*** Record set Section Begins ***
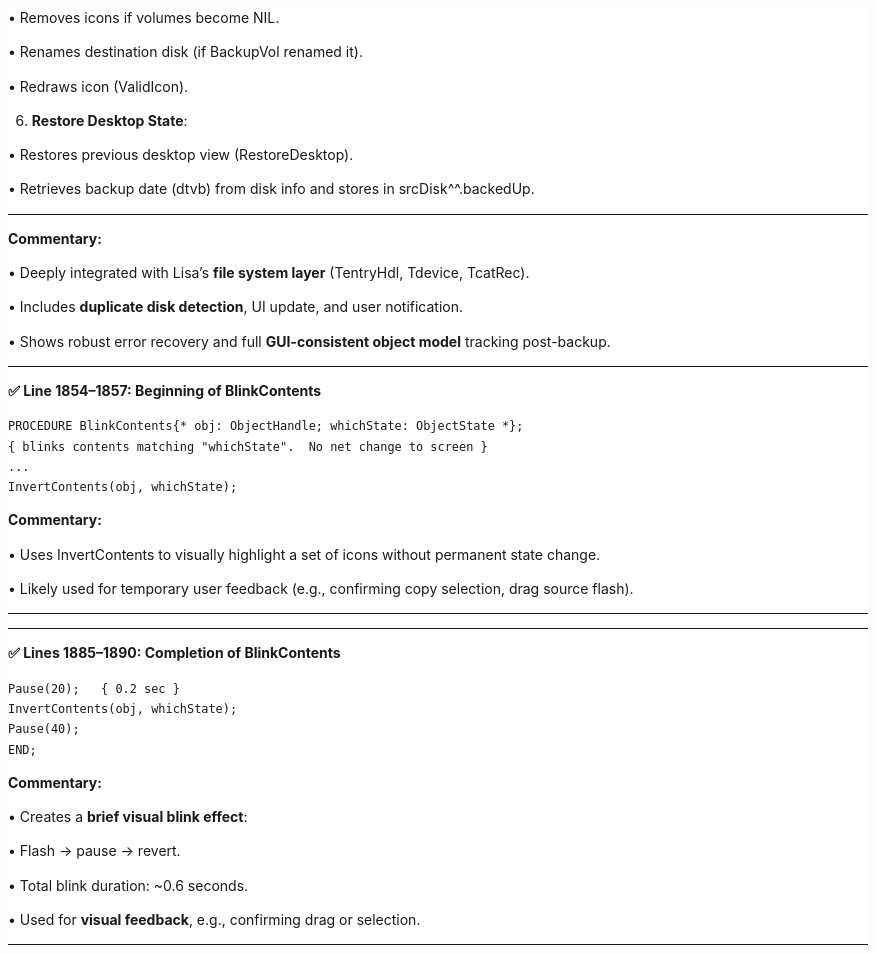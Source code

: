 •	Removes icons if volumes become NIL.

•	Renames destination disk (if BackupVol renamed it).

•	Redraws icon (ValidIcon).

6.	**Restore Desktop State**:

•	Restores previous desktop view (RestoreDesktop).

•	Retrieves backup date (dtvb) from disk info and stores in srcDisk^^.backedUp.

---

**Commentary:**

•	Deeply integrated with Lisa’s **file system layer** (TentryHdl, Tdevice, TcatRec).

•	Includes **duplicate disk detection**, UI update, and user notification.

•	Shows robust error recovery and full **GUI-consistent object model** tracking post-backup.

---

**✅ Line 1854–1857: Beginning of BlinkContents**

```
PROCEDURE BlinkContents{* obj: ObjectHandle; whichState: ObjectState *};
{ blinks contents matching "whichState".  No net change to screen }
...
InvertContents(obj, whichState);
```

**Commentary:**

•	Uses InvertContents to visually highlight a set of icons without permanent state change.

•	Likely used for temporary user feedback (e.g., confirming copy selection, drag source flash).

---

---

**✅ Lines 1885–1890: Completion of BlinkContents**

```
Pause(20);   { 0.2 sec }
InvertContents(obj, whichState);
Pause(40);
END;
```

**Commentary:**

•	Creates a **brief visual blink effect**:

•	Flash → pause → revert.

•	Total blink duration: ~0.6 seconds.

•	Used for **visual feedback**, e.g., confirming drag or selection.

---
*** Record set Section Ends ***
__Work item__
The reply should repeat the listing above exactly and contain no pictures.

__Solved exercise__
Source code

: •	Removes icons if volumes become NIL.

•	Renames destination disk (if BackupVol renamed it).

•	Redraws icon (ValidIcon).

6.	**Restore Desktop State**:

•	Restores previous desktop view (RestoreDesktop).

•	Retrieves backup date (dtvb) from disk info and stores in srcDisk^^.backedUp.

---

**Commentary:**

•	Deeply integrated with Lisa’s **file system layer** (TentryHdl, Tdevice, TcatRec).

•	Includes **duplicate disk detection**, UI update, and user notification.

•	Shows robust error recovery and full **GUI-consistent object model** tracking post-backup.

---

**✅ Line 1854–1857: Beginning of BlinkContents**

```
PROCEDURE BlinkContents{* obj: ObjectHandle; whichState: ObjectState *};
{ blinks contents matching "whichState".  No net change to screen }
...
InvertContents(obj, whichState);
```

**Commentary:**

•	Uses InvertContents to visually highlight a set of icons without permanent state change.

•	Likely used for temporary user feedback (e.g., confirming copy selection, drag source flash).

---

---

**✅ Lines 1885–1890: Completion of BlinkContents**

```
Pause(20);   { 0.2 sec }
InvertContents(obj, whichState);
Pause(40);
END;
```

**Commentary:**

•	Creates a **brief visual blink effect**:

•	Flash → pause → revert.

•	Total blink duration: ~0.6 seconds.

•	Used for **visual feedback**, e.g., confirming drag or selection.

---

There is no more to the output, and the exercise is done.